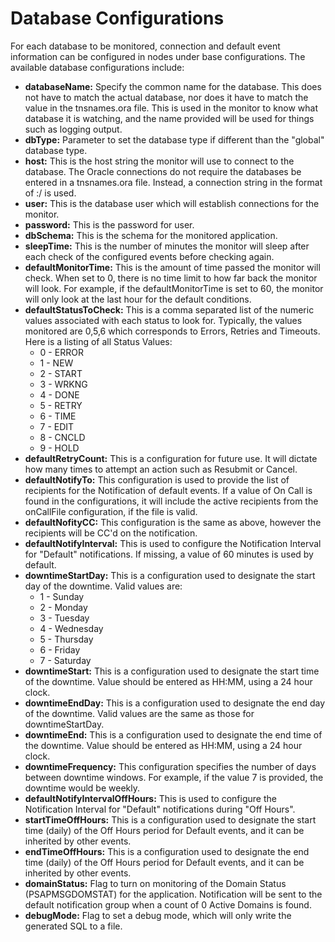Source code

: # Database Configurations 
For each database to be monitored, connection and default event information can be configured in nodes under base configurations. The available database configurations include: 
 * **databaseName:** Specify the common name for the database. This does not have to match the actual database, nor does it have to match the value in the tnsnames.ora file. This is used in the monitor to know what database it is watching, and the name provided will be used for things such as logging output.
 * **dbType:** Parameter to set the database type if different than the "global" database type.
 * **host:** This is the host string the monitor will use to connect to the database. The Oracle connections do not require the databases be entered in a tnsnames.ora file. Instead, a connection string in the format of :/ is used. 
 * **user:** This is the database user which will establish connections for the monitor. 
 * **password:** This is the password for user. 
 * **dbSchema:** This is the schema for the monitored application. 
 * **sleepTime:** This is the number of minutes the monitor will sleep after each check of the configured events before checking again. 
 * **defaultMonitorTime:** This is the amount of time passed the monitor will check. When set to 0, there is no time limit to how far back the monitor will look. For example, if the defaultMonitorTime is set to 60, the monitor will only look at the last hour for the default conditions.
 * **defaultStatusToCheck:** This is a comma separated list of the numeric values associated with each status to look for. Typically, the values monitored are 0,5,6 which corresponds to Errors, Retries and Timeouts. Here is a listing of all Status Values: 
   * 0 - ERROR 
   * 1 - NEW 
   * 2 - START 
   * 3 - WRKNG 
   * 4 - DONE 
   * 5 - RETRY 
   * 6 - TIME 
   * 7 - EDIT 
   * 8 - CNCLD 
   * 9 - HOLD 
 * **defaultRetryCount:** This is a configuration for future use. It will dictate how many times to attempt an action such as Resubmit or Cancel. 
 * **defaultNotifyTo:** This configuration is used to provide the list of recipients for the Notification of default events. If a value of On Call is found in the configurations, it will include the active recipients from the onCallFile configuration, if the file is valid. 
 * **defaultNofityCC:** This configuration is the same as above, however the recipients will be CC'd on the notification. 
 * **defaultNotifyInterval:** This is used to configure the Notification Interval for "Default" notifications. If missing, a value of 60 minutes is used by default. 
 * **downtimeStartDay:** This is a configuration used to designate the start day of the downtime. Valid values are:
   * 1 - Sunday 
   * 2 - Monday 
   * 3 - Tuesday 
   * 4 - Wednesday 
   * 5 - Thursday 
   * 6 - Friday 
   * 7 - Saturday 
 * **downtimeStart:** This is a configuration used to designate the start time of the downtime. Value should be entered as HH:MM, using a 24 hour clock. 
 * **downtimeEndDay:** This is a configuration used to designate the end day of the downtime. Valid values are the same as those for downtimeStartDay. 
 * **downtimeEnd:** This is a configuration used to designate the end time of the downtime. Value should be entered as HH:MM, using a 24 hour clock. 
 * **downtimeFrequency:** This configuration specifies the number of days between downtime windows. For example, if the value 7 is provided, the downtime would be weekly. 
 * **defaultNotifyIntervalOffHours:** This is used to configure the Notification Interval for "Default" notifications during "Off Hours". 
 * **startTimeOffHours:** This is a configuration used to designate the start time (daily) of the Off Hours period for Default events, and it can be inherited by other events. 
 * **endTimeOffHours:** This is a configuration used to designate the end time (daily) of the Off Hours period for Default events, and it can be inherited by other events. 
 * **domainStatus:** Flag to turn on monitoring of the Domain Status (PSAPMSGDOMSTAT) for the application.  Notification will be sent to the default notification group when a count of 0 Active Domains is found.
 * **debugMode:** Flag to set a debug mode, which will only write the generated SQL to a file.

- - -

> [Work to be completed]:
Retype the listing exactly and drop the pictures.

> [Output of the exercise]:
Source code

: # Database Configurations 
For each database to be monitored, connection and default event information can be configured in nodes under base configurations. The available database configurations include: 
 * **databaseName:** Specify the common name for the database. This does not have to match the actual database, nor does it have to match the value in the tnsnames.ora file. This is used in the monitor to know what database it is watching, and the name provided will be used for things such as logging output.
 * **dbType:** Parameter to set the database type if different than the "global" database type.
 * **host:** This is the host string the monitor will use to connect to the database. The Oracle connections do not require the databases be entered in a tnsnames.ora file. Instead, a connection string in the format of :/ is used. 
 * **user:** This is the database user which will establish connections for the monitor. 
 * **password:** This is the password for user. 
 * **dbSchema:** This is the schema for the monitored application. 
 * **sleepTime:** This is the number of minutes the monitor will sleep after each check of the configured events before checking again. 
 * **defaultMonitorTime:** This is the amount of time passed the monitor will check. When set to 0, there is no time limit to how far back the monitor will look. For example, if the defaultMonitorTime is set to 60, the monitor will only look at the last hour for the default conditions.
 * **defaultStatusToCheck:** This is a comma separated list of the numeric values associated with each status to look for. Typically, the values monitored are 0,5,6 which corresponds to Errors, Retries and Timeouts. Here is a listing of all Status Values: 
   * 0 - ERROR 
   * 1 - NEW 
   * 2 - START 
   * 3 - WRKNG 
   * 4 - DONE 
   * 5 - RETRY 
   * 6 - TIME 
   * 7 - EDIT 
   * 8 - CNCLD 
   * 9 - HOLD 
 * **defaultRetryCount:** This is a configuration for future use. It will dictate how many times to attempt an action such as Resubmit or Cancel. 
 * **defaultNotifyTo:** This configuration is used to provide the list of recipients for the Notification of default events. If a value of On Call is found in the configurations, it will include the active recipients from the onCallFile configuration, if the file is valid. 
 * **defaultNofityCC:** This configuration is the same as above, however the recipients will be CC'd on the notification. 
 * **defaultNotifyInterval:** This is used to configure the Notification Interval for "Default" notifications. If missing, a value of 60 minutes is used by default. 
 * **downtimeStartDay:** This is a configuration used to designate the start day of the downtime. Valid values are:
   * 1 - Sunday 
   * 2 - Monday 
   * 3 - Tuesday 
   * 4 - Wednesday 
   * 5 - Thursday 
   * 6 - Friday 
   * 7 - Saturday 
 * **downtimeStart:** This is a configuration used to designate the start time of the downtime. Value should be entered as HH:MM, using a 24 hour clock. 
 * **downtimeEndDay:** This is a configuration used to designate the end day of the downtime. Valid values are the same as those for downtimeStartDay. 
 * **downtimeEnd:** This is a configuration used to designate the end time of the downtime. Value should be entered as HH:MM, using a 24 hour clock. 
 * **downtimeFrequency:** This configuration specifies the number of days between downtime windows. For example, if the value 7 is provided, the downtime would be weekly. 
 * **defaultNotifyIntervalOffHours:** This is used to configure the Notification Interval for "Default" notifications during "Off Hours". 
 * **startTimeOffHours:** This is a configuration used to designate the start time (daily) of the Off Hours period for Default events, and it can be inherited by other events. 
 * **endTimeOffHours:** This is a configuration used to designate the end time (daily) of the Off Hours period for Default events, and it can be inherited by other events. 
 * **domainStatus:** Flag to turn on monitoring of the Domain Status (PSAPMSGDOMSTAT) for the application.  Notification will be sent to the default notification group when a count of 0 Active Domains is found.
 * **debugMode:** Flag to set a debug mode, which will only write the generated SQL to a file.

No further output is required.